**TASK DIRECTIONS**
Within the records, which lines hold the string "just"? Report each one by copying it.

### DATA FOR THIS EXERCISE

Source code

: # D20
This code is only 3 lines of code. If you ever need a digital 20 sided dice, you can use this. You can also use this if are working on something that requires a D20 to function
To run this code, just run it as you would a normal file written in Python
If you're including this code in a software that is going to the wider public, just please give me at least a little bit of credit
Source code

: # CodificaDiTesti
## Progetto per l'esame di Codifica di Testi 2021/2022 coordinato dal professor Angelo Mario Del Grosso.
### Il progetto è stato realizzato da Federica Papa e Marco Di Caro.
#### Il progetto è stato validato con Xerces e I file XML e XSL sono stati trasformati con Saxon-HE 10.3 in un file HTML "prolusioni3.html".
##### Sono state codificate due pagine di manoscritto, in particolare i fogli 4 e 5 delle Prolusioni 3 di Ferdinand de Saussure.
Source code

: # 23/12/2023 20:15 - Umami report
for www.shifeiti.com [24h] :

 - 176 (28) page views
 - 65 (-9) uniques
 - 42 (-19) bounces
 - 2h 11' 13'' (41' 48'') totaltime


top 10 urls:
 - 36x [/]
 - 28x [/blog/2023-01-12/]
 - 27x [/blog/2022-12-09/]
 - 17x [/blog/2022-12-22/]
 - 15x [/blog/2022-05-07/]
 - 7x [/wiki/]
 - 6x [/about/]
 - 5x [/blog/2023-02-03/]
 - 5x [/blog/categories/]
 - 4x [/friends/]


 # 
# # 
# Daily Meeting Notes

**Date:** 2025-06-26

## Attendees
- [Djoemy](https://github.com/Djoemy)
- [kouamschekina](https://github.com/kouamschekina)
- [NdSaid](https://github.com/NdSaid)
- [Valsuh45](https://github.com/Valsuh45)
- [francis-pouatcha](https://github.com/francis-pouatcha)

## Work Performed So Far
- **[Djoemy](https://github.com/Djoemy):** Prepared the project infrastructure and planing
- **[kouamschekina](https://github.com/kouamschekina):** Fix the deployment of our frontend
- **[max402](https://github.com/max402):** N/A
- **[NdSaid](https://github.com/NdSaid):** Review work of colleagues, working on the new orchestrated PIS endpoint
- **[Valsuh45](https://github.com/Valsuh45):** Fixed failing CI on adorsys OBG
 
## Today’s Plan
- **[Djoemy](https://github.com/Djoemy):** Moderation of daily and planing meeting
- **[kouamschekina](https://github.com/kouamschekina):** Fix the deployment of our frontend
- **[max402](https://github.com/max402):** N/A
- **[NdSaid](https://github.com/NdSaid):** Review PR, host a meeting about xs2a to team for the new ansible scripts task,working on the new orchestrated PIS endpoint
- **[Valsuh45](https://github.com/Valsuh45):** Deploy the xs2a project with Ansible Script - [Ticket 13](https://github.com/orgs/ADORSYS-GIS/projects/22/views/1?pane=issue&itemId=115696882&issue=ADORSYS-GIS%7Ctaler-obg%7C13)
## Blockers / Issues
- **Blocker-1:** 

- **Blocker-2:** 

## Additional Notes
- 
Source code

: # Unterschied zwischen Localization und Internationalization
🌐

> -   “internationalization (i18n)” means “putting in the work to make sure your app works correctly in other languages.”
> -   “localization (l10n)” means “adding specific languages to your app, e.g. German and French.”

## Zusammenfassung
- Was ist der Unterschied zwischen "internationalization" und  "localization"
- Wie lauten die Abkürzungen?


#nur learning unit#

######

**RESULT FOR THIS TASK**
To run this code, just run it as you would a normal file written in Python
If you're including this code in a software that is going to the wider public, just please give me at least a little bit of credit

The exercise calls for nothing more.